TO DO ▸ Reproduce all lines of the listing below in which the word "プロンプトを出さずに上書きする" occurs.

RECORD SET ▸
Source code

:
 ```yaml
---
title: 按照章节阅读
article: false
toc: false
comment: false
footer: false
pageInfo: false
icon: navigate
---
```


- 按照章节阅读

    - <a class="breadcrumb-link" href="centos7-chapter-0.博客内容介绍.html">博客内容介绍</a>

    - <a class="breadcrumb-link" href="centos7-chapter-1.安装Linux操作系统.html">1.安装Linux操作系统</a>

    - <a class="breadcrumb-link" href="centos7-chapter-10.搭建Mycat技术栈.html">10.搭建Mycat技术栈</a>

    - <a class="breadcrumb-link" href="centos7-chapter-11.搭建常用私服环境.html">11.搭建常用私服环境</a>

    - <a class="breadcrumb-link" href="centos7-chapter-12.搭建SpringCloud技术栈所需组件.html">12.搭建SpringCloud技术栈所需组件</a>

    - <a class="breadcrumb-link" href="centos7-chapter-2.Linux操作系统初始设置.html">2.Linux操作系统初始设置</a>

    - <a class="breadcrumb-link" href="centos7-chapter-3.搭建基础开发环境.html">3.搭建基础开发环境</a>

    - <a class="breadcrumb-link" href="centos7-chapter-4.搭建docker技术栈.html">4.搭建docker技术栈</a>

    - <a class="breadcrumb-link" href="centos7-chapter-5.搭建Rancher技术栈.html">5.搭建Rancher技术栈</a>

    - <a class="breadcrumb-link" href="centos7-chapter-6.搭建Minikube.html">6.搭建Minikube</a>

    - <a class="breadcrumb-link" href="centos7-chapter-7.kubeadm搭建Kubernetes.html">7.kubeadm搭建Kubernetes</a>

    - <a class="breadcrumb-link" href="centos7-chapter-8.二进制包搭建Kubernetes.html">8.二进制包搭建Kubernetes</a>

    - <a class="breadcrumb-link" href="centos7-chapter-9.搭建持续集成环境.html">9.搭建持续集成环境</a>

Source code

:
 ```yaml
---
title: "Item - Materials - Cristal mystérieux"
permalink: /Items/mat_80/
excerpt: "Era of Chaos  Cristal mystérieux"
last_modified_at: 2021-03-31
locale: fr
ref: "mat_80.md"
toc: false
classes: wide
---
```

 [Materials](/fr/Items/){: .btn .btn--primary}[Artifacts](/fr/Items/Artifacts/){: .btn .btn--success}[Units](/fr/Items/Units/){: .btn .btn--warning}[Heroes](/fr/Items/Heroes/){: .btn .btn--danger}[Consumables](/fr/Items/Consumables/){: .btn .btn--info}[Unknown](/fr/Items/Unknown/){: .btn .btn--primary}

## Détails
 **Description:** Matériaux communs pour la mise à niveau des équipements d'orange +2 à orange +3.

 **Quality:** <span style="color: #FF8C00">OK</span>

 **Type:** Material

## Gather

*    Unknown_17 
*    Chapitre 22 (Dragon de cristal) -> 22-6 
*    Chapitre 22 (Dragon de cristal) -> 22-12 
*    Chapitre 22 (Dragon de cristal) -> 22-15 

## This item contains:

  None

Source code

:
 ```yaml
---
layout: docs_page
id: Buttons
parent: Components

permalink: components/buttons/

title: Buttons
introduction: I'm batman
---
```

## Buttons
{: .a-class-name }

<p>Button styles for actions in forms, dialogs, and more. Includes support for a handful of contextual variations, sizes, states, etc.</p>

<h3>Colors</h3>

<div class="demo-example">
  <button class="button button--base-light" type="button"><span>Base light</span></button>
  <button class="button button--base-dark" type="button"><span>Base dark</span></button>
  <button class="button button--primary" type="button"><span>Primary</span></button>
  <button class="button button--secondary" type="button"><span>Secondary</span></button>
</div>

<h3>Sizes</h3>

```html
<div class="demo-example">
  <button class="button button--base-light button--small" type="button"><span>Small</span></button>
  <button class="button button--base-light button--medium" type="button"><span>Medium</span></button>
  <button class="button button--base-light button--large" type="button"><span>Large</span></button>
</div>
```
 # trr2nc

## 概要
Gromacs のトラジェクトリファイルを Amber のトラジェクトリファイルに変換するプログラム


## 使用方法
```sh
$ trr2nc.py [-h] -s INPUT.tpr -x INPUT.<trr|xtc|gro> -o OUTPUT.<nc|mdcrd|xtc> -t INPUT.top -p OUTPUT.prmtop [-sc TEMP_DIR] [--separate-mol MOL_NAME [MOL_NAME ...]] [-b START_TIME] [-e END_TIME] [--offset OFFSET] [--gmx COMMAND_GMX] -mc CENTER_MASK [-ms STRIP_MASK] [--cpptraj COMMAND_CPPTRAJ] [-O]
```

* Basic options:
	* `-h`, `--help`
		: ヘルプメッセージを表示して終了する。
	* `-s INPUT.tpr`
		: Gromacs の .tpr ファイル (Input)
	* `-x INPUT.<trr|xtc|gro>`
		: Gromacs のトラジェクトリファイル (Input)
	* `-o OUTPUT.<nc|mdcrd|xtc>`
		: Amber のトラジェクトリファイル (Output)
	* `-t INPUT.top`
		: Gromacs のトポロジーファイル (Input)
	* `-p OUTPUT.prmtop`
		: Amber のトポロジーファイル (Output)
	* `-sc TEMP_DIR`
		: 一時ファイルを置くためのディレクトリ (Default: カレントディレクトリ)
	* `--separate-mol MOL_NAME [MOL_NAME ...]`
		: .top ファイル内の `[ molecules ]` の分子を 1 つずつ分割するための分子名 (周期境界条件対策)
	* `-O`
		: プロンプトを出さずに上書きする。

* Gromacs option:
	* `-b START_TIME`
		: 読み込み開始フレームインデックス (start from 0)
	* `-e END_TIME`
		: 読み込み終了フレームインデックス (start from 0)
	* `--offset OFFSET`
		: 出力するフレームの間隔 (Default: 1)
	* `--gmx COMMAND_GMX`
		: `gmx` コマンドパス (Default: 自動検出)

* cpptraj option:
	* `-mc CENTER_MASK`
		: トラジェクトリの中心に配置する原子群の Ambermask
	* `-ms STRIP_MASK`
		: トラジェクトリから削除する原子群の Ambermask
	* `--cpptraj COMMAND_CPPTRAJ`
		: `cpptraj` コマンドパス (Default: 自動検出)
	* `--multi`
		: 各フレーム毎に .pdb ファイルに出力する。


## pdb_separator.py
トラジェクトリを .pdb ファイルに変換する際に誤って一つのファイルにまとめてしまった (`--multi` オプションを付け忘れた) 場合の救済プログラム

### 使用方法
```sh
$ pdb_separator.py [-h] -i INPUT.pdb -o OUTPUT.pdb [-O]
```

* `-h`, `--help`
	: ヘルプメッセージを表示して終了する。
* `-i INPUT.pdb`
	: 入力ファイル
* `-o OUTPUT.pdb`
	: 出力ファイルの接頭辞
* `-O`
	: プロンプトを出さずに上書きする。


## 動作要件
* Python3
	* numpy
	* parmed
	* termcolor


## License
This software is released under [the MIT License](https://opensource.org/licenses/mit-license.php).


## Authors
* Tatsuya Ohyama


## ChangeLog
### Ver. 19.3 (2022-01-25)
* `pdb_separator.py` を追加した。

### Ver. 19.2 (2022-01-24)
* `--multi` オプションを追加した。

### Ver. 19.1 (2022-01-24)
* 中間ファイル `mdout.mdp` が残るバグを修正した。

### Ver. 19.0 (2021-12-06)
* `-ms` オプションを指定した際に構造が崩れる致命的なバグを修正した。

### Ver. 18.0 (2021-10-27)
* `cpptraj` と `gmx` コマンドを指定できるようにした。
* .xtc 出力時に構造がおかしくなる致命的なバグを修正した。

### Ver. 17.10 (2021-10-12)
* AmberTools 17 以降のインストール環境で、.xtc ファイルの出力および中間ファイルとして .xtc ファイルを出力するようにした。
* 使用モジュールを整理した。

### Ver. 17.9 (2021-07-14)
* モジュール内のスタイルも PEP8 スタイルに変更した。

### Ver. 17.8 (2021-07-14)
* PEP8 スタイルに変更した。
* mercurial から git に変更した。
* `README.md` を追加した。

REPLY TO THE EXERCISE ▸
		: プロンプトを出さずに上書きする。
	: プロンプトを出さずに上書きする。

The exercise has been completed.